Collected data
───

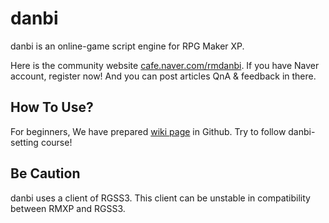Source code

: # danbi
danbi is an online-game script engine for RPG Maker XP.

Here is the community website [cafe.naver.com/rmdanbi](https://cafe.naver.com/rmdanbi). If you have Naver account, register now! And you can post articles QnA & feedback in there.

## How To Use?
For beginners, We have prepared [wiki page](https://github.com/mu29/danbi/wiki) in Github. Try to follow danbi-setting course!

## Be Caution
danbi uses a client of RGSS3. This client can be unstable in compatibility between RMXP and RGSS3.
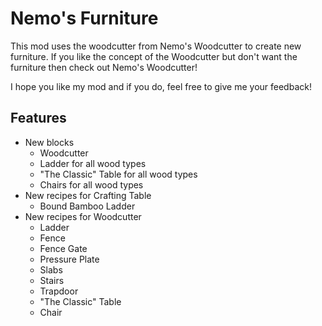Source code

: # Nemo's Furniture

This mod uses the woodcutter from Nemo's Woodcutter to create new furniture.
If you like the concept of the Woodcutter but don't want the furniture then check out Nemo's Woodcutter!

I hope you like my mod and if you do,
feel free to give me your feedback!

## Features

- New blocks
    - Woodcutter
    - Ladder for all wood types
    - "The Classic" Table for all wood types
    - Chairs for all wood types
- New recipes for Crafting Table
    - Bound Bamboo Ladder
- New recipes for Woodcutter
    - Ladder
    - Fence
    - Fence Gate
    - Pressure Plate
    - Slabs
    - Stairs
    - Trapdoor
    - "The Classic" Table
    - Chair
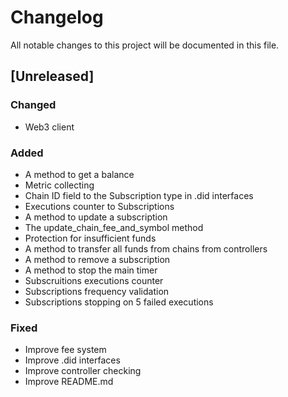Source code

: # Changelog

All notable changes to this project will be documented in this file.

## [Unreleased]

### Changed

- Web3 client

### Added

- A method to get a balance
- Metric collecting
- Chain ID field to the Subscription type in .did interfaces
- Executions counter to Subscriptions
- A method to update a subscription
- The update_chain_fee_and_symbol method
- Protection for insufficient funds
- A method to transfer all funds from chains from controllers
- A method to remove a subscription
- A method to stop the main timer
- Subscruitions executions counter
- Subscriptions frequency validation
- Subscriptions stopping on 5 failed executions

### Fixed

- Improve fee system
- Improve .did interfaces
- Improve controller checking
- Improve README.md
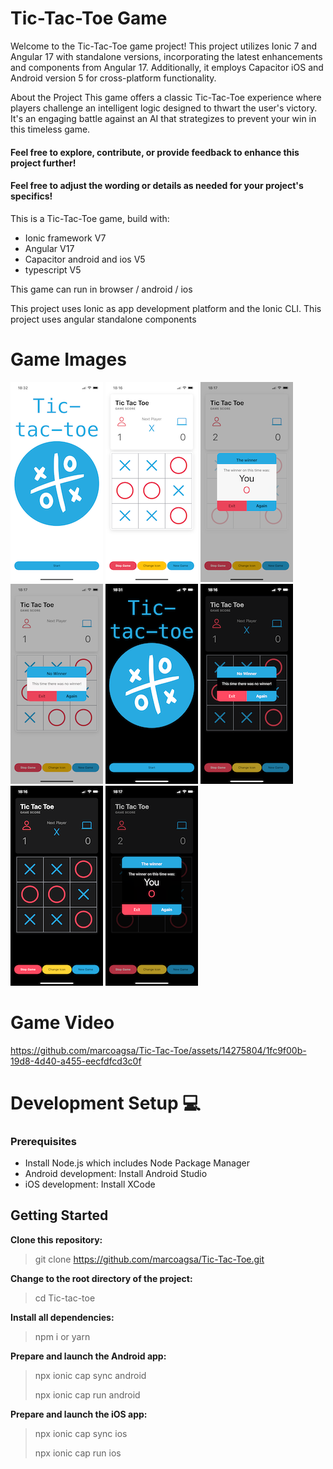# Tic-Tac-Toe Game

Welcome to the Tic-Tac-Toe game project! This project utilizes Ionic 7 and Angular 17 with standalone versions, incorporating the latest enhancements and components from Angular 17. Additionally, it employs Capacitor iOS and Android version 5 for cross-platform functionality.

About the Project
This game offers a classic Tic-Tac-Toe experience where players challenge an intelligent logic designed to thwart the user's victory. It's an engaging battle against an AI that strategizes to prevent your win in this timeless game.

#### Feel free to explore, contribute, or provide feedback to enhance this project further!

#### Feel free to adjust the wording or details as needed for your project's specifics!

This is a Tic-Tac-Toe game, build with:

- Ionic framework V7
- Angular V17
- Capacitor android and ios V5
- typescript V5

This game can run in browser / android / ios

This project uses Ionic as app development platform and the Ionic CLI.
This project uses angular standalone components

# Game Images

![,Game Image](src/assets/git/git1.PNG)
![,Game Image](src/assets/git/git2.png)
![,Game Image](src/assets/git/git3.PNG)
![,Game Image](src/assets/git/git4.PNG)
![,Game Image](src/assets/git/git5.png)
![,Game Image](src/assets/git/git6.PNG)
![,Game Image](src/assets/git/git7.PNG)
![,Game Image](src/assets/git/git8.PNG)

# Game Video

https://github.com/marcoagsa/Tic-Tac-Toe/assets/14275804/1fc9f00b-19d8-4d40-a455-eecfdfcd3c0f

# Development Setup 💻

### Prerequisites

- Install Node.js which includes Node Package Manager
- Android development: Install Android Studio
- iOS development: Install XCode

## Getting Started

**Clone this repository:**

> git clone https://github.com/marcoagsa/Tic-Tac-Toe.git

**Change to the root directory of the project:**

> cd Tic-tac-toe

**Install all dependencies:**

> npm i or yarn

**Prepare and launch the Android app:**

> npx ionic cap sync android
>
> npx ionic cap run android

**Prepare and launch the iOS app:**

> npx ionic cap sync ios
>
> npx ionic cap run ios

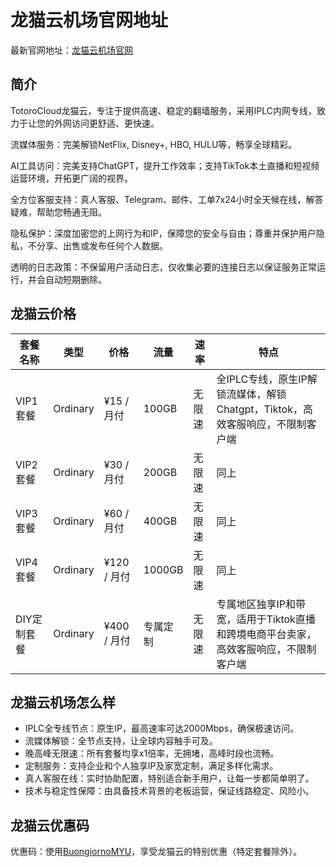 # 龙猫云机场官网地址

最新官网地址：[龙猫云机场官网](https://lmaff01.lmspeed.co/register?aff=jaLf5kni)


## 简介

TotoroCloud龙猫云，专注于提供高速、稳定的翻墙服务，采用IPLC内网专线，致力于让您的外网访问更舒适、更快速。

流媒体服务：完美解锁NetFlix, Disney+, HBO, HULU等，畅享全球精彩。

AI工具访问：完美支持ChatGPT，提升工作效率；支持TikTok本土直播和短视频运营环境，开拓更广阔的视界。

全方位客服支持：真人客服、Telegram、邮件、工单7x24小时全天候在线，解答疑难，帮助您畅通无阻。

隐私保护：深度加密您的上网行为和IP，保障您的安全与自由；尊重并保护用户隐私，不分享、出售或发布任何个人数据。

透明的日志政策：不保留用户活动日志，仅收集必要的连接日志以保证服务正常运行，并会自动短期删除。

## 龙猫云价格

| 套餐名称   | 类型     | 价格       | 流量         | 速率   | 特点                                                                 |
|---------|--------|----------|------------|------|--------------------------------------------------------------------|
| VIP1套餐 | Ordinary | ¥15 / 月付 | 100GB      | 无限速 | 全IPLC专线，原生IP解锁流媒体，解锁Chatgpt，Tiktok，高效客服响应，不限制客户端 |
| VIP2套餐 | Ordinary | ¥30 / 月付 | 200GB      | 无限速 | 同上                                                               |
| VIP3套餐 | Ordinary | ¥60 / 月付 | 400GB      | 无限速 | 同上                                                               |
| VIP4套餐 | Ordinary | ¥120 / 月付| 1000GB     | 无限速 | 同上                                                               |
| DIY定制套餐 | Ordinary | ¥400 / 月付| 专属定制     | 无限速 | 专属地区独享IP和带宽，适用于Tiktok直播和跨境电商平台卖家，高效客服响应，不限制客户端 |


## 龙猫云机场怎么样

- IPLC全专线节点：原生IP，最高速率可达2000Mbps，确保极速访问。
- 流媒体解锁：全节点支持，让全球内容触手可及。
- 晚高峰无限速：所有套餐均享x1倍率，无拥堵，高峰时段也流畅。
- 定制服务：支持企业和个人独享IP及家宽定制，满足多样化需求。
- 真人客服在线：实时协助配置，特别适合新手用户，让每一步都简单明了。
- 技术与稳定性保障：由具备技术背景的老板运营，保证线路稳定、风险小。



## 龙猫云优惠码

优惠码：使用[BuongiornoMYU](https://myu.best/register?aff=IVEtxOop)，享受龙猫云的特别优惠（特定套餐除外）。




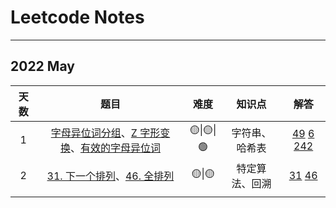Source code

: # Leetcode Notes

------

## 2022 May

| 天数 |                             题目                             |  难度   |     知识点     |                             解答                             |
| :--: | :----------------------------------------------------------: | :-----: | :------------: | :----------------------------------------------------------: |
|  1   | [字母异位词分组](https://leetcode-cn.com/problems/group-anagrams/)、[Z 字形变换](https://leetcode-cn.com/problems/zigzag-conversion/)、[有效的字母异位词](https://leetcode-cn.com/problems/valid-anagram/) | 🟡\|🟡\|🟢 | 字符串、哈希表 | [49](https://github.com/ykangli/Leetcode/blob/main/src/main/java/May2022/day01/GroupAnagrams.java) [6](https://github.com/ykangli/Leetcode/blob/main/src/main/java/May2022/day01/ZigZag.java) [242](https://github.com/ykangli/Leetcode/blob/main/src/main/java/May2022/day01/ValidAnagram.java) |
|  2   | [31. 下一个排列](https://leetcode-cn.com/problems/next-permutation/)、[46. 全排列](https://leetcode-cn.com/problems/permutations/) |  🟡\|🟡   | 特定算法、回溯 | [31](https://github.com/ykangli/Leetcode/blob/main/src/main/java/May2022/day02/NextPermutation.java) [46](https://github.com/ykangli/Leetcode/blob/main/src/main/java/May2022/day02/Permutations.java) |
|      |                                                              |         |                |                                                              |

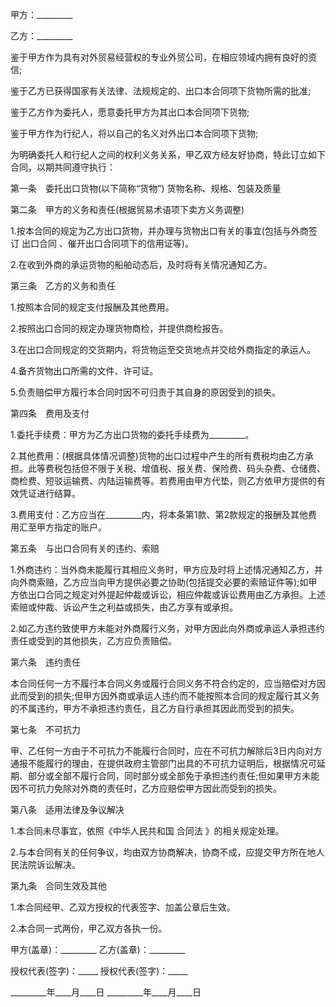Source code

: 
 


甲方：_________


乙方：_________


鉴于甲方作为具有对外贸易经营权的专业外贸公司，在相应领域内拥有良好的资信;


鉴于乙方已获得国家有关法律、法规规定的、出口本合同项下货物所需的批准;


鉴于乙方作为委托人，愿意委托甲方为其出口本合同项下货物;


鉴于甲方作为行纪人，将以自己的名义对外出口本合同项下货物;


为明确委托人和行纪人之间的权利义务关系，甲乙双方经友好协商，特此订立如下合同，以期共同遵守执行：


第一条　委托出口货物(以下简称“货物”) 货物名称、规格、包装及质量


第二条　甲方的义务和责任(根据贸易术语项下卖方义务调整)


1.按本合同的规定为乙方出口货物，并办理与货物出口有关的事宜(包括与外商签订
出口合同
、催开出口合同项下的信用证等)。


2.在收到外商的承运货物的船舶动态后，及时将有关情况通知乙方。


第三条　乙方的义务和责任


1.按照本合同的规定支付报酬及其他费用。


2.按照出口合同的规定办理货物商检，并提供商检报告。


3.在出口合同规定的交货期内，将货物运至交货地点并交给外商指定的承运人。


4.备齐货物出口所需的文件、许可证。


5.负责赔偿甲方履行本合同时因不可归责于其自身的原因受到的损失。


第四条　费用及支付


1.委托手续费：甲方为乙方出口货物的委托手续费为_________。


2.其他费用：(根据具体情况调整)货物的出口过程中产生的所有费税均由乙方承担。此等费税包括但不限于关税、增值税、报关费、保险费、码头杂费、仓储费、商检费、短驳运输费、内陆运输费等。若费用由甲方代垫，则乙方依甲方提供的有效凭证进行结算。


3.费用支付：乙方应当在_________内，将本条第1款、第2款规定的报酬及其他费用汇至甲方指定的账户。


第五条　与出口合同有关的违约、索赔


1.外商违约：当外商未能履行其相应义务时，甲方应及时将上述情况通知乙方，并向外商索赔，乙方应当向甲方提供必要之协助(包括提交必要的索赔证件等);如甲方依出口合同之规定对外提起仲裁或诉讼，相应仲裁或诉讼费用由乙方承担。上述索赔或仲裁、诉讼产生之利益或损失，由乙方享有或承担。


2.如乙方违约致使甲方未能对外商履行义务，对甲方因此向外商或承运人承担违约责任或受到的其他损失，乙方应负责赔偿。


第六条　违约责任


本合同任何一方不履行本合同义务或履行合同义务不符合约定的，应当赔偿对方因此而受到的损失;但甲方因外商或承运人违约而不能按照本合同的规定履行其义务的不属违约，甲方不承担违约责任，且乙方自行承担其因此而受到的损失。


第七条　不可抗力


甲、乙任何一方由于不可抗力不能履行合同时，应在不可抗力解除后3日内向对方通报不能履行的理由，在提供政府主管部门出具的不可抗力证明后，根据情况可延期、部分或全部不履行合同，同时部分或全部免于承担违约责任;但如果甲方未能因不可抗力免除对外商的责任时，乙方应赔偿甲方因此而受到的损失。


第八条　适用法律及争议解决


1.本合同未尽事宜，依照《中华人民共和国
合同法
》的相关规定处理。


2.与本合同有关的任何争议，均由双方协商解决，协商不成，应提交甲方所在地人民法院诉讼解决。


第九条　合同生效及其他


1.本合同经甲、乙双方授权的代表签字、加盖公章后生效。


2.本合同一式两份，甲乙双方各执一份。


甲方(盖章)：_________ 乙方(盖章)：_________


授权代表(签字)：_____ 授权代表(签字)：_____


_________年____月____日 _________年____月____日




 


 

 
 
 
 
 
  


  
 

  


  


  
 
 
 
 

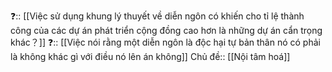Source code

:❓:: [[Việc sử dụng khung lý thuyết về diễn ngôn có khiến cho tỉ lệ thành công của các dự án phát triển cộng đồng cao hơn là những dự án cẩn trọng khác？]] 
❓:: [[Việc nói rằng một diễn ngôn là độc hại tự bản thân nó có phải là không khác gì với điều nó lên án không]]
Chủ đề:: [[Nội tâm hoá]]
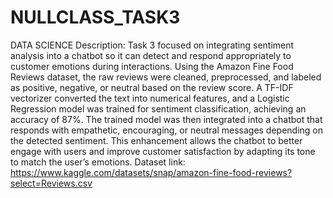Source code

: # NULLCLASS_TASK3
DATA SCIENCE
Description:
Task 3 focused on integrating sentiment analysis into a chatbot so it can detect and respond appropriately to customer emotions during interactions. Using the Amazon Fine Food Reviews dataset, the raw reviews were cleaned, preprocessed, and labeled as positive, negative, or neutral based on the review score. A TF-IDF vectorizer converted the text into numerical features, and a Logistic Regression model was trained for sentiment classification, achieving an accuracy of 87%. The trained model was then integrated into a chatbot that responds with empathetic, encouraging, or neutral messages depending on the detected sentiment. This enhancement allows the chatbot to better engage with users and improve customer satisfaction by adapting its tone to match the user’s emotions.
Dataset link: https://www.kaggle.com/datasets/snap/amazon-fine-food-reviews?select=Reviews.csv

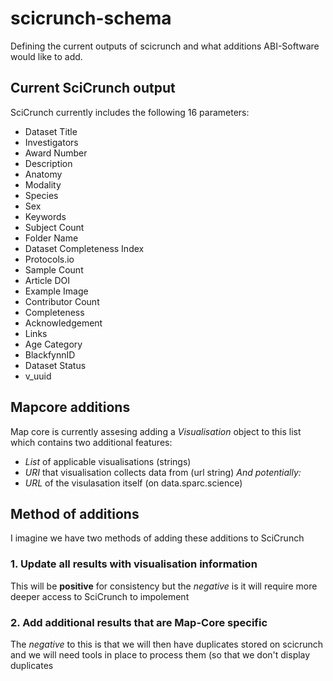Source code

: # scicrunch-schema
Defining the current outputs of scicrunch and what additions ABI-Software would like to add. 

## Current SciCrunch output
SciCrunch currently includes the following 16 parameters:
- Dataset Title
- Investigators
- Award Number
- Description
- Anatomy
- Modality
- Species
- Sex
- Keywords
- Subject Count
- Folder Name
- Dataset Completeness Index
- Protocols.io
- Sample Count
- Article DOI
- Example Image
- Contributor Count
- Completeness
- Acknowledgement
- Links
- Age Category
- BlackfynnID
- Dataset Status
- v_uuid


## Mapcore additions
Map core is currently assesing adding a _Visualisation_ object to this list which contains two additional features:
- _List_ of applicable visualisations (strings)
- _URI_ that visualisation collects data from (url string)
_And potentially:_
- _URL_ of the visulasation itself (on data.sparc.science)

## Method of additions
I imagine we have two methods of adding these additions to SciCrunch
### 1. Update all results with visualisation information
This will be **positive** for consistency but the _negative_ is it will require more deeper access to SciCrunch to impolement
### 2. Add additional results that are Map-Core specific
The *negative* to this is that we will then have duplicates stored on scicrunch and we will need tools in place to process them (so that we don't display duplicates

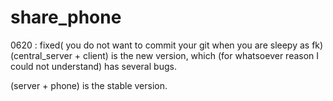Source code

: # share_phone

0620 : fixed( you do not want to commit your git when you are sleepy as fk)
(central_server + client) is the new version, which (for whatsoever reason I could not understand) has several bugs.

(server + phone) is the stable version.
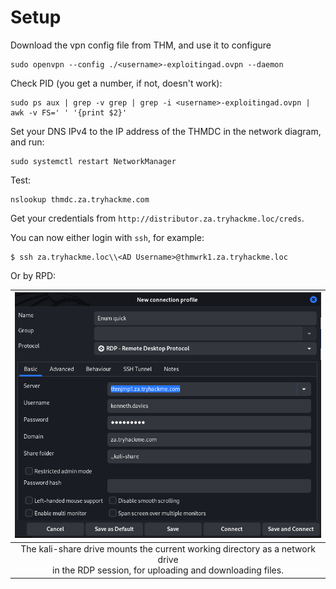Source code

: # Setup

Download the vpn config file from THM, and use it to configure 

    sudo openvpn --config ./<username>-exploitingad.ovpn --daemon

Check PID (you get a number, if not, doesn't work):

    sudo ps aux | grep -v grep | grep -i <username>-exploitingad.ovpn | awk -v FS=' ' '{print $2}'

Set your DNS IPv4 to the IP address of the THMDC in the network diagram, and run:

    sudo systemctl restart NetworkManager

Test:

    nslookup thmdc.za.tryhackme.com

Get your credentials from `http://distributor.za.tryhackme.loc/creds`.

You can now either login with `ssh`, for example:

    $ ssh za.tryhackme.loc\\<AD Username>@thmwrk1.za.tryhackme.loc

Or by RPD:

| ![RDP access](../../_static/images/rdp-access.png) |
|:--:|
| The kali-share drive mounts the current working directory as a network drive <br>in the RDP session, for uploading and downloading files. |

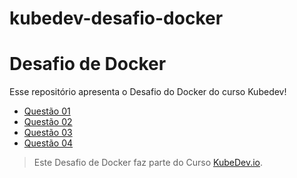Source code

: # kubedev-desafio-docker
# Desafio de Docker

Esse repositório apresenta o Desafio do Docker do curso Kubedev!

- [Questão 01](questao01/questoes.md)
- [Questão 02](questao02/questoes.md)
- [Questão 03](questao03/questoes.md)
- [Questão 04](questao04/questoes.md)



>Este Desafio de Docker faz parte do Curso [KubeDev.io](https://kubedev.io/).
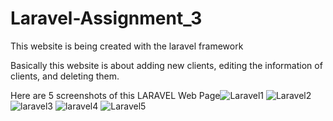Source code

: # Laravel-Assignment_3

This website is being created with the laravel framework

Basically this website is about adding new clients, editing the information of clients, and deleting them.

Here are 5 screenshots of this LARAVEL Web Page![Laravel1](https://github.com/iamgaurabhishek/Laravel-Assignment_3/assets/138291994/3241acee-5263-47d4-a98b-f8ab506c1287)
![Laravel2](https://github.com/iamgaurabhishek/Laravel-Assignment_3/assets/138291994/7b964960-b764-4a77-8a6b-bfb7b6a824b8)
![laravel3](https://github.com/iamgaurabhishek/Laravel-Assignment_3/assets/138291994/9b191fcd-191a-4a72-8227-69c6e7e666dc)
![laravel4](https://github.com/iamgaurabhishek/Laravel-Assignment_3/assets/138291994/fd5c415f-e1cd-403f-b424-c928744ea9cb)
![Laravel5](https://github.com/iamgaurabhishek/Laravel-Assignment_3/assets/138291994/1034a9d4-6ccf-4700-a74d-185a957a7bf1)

───

**Directions:**
Retype the entries above exactly, starting at their first line and ending with the line that holds "# Tic-Tac-Toe Game"; pictures stay out.

**Solution for this exercise:**
Source code

: # danbi
danbi is an online-game script engine for RPG Maker XP.

Here is the community website [cafe.naver.com/rmdanbi](https://cafe.naver.com/rmdanbi). If you have Naver account, register now! And you can post articles QnA & feedback in there.

## How To Use?
For beginners, We have prepared [wiki page](https://github.com/mu29/danbi/wiki) in Github. Try to follow danbi-setting course!

## Be Caution
danbi uses a client of RGSS3. This client can be unstable in compatibility between RMXP and RGSS3.
Source code

: # Nemo's Furniture

This mod uses the woodcutter from Nemo's Woodcutter to create new furniture.
If you like the concept of the Woodcutter but don't want the furniture then check out Nemo's Woodcutter!

I hope you like my mod and if you do,
feel free to give me your feedback!

## Features

- New blocks
    - Woodcutter
    - Ladder for all wood types
    - "The Classic" Table for all wood types
    - Chairs for all wood types
- New recipes for Crafting Table
    - Bound Bamboo Ladder
- New recipes for Woodcutter
    - Ladder
    - Fence
    - Fence Gate
    - Pressure Plate
    - Slabs
    - Stairs
    - Trapdoor
    - "The Classic" Table
    - Chair
Source code

: # Changelog

All notable changes to this project will be documented in this file.

## [Unreleased]

### Changed

- Web3 client

### Added

- A method to get a balance
- Metric collecting
- Chain ID field to the Subscription type in .did interfaces
- Executions counter to Subscriptions
- A method to update a subscription
- The update_chain_fee_and_symbol method
- Protection for insufficient funds
- A method to transfer all funds from chains from controllers
- A method to remove a subscription
- A method to stop the main timer
- Subscruitions executions counter
- Subscriptions frequency validation
- Subscriptions stopping on 5 failed executions

### Fixed

- Improve fee system
- Improve .did interfaces
- Improve controller checking
- Improve README.md
# Tic-Tac-Toe Game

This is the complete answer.